A man of mass $m$ is standing on a platform of mass $M$ kept on smooth ice. If the man starts moving on the platform with a speed $v$ relative to the platform, with what velocity relative to the ice does the platform recoil?
A) $\dfrac{{mv}}{{M + m}}$
B) $\dfrac{{Mv}}{{M + m}}$
C) $\dfrac{{mv}}{{M - m}}$
D) $\dfrac{{Mv}}{{M - m}}$

Answer 1

Hint: In order to find the solution of the given question, first of all we need to relate the relative velocity of the man with the platform. Then we need to relate that velocity with the linear momentum of the system. After solving the equation formed we can finally conclude with the correct solution of the given question.

Complete step by step solution:
First of all let us find the velocity of man relative to the platform.
Let us assume that the man moves with a velocity of $u$ on the right side and the platform recoils with a velocity of $V$towards the left side relative to the smooth surface.
So, the velocity of the man relative to the platform can be written as, $u + V$
Now, the equation for the relative velocities can be written as,
$u + V = v$
Or, $u = v - V$………… (i)
We know that linear momentum of a system is constant.
And initially both the man and the platform were at rest.
Now, according to the conservation of momentum, we can write,
$\Rightarrow MV - mu = 0$
$ \Rightarrow MV = mu$
From equation (i), we can write the above equation as,
$ \Rightarrow MV = m(v - V)$
$ \Rightarrow Mv = mv - mV$
$ \Rightarrow Mv + mv = mV$
$ \Rightarrow v(M + m) = mV$
$\therefore v = \dfrac{{mV}}{{M + m}}$
Therefore, the required recoil velocity of the ice is $\dfrac{{mV}}{{M + m}}$.

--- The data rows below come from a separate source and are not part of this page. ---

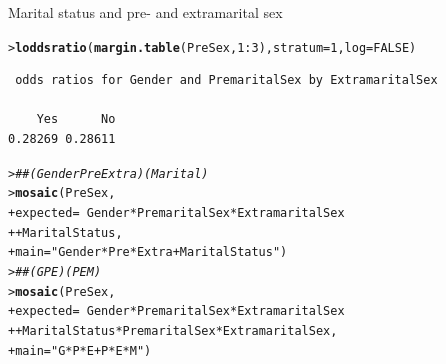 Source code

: \documentclass[10pt,krantz2]{krantz}\usepackage[]{graphicx}\usepackage[]{color}
\makeatletter
\newcommand{\hlnum}[1]{\textcolor[rgb]{0.686,0.059,0.569}{#1}}%
\newcommand{\hlstr}[1]{\textcolor[rgb]{0.192,0.494,0.8}{#1}}%
\newcommand{\hlcom}[1]{\textcolor[rgb]{0.678,0.584,0.686}{\textit{#1}}}%
\newcommand{\hlopt}[1]{\textcolor[rgb]{0,0,0}{#1}}%
\newcommand{\hlstd}[1]{\textcolor[rgb]{0.345,0.345,0.345}{#1}}%
\newcommand{\hlkwc}[1]{\textcolor[rgb]{0.333,0.667,0.333}{#1}}%
\newcommand{\hlkwd}[1]{\textcolor[rgb]{0.737,0.353,0.396}{\textbf{#1}}}%
\newenvironment{kframe}{%
 \def\at@end@of@kframe{}%
 \ifinner\ifhmode%
  \def\at@end@of@kframe{\end{minipage}}%
  \begin{minipage}{\columnwidth}%
 \fi\fi%
 \def\FrameCommand##1{\hskip\@totalleftmargin \hskip-\fboxsep
 \colorbox{shadecolor}{##1}\hskip-\fboxsep
     \hskip-\linewidth \hskip-\@totalleftmargin \hskip\columnwidth}%
 \MakeFramed {\advance\hsize-\width
   \@totalleftmargin\z@ \linewidth\hsize
   \@setminipage}}%
 {\par\unskip\endMakeFramed%
 \at@end@of@kframe}
\newenvironment{knitrout}{}{} %
\renewenvironment{knitrout}{\small\renewcommand{\baselinestretch}{.85}}{} %
\makeatother
\begin{document}
\begin{Example}[marital1]{Marital status and pre- and extramarital sex}
\begin{knitrout}
\color{fgcolor}\begin{kframe}
\begin{alltt}
\hlstd{> }\hlkwd{loddsratio}\hlstd{(}\hlkwd{margin.table}\hlstd{(PreSex,} \hlnum{1} \hlopt{:} \hlnum{3}\hlstd{),} \hlkwc{stratum} \hlstd{=} \hlnum{1}\hlstd{,} \hlkwc{log} \hlstd{=} \hlnum{FALSE}\hlstd{)}
\end{alltt}
\begin{verbatim}
 odds ratios for Gender and PremaritalSex by ExtramaritalSex 

    Yes      No 
0.28269 0.28611 
\end{verbatim}
\end{kframe}
\end{knitrout}



\begin{knitrout}
\color{fgcolor}\begin{kframe}
\begin{alltt}
\hlstd{> }\hlcom{## (Gender Pre Extra)(Marital)}
\hlstd{> }\hlkwd{mosaic}\hlstd{(PreSex,}
\hlstd{+ }       \hlkwc{expected} \hlstd{=} \hlopt{~} \hlstd{Gender} \hlopt{*} \hlstd{PremaritalSex} \hlopt{*} \hlstd{ExtramaritalSex}
\hlstd{+ }                  \hlopt{+} \hlstd{MaritalStatus,}
\hlstd{+ }       \hlkwc{main} \hlstd{=} \hlstr{"Gender*Pre*Extra + MaritalStatus"}\hlstd{)}
\hlstd{> }\hlcom{## (GPE)(PEM)}
\hlstd{> }\hlkwd{mosaic}\hlstd{(PreSex,}
\hlstd{+ }       \hlkwc{expected} \hlstd{=} \hlopt{~} \hlstd{Gender} \hlopt{*} \hlstd{PremaritalSex} \hlopt{*} \hlstd{ExtramaritalSex}
\hlstd{+ }                  \hlopt{+} \hlstd{MaritalStatus} \hlopt{*} \hlstd{PremaritalSex} \hlopt{*} \hlstd{ExtramaritalSex,}
\hlstd{+ }       \hlkwc{main} \hlstd{=} \hlstr{"G*P*E + P*E*M"}\hlstd{)}
\end{alltt}
\end{kframe}\begin{figure}[!htbp]


\end{figure}
\end{knitrout}
\end{Example}
\end{document}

Hence, option (A), i.e. $\dfrac{{mV}}{{M + m}}$ is the correct choice of the given question.

Note: According to the conservation of momentum, the momentum before collision is equal to the momentum after collision. We define momentum as the product of mass and the velocity of a body. When the bodies are moving in a straight path, the momentum is said to be linear momentum.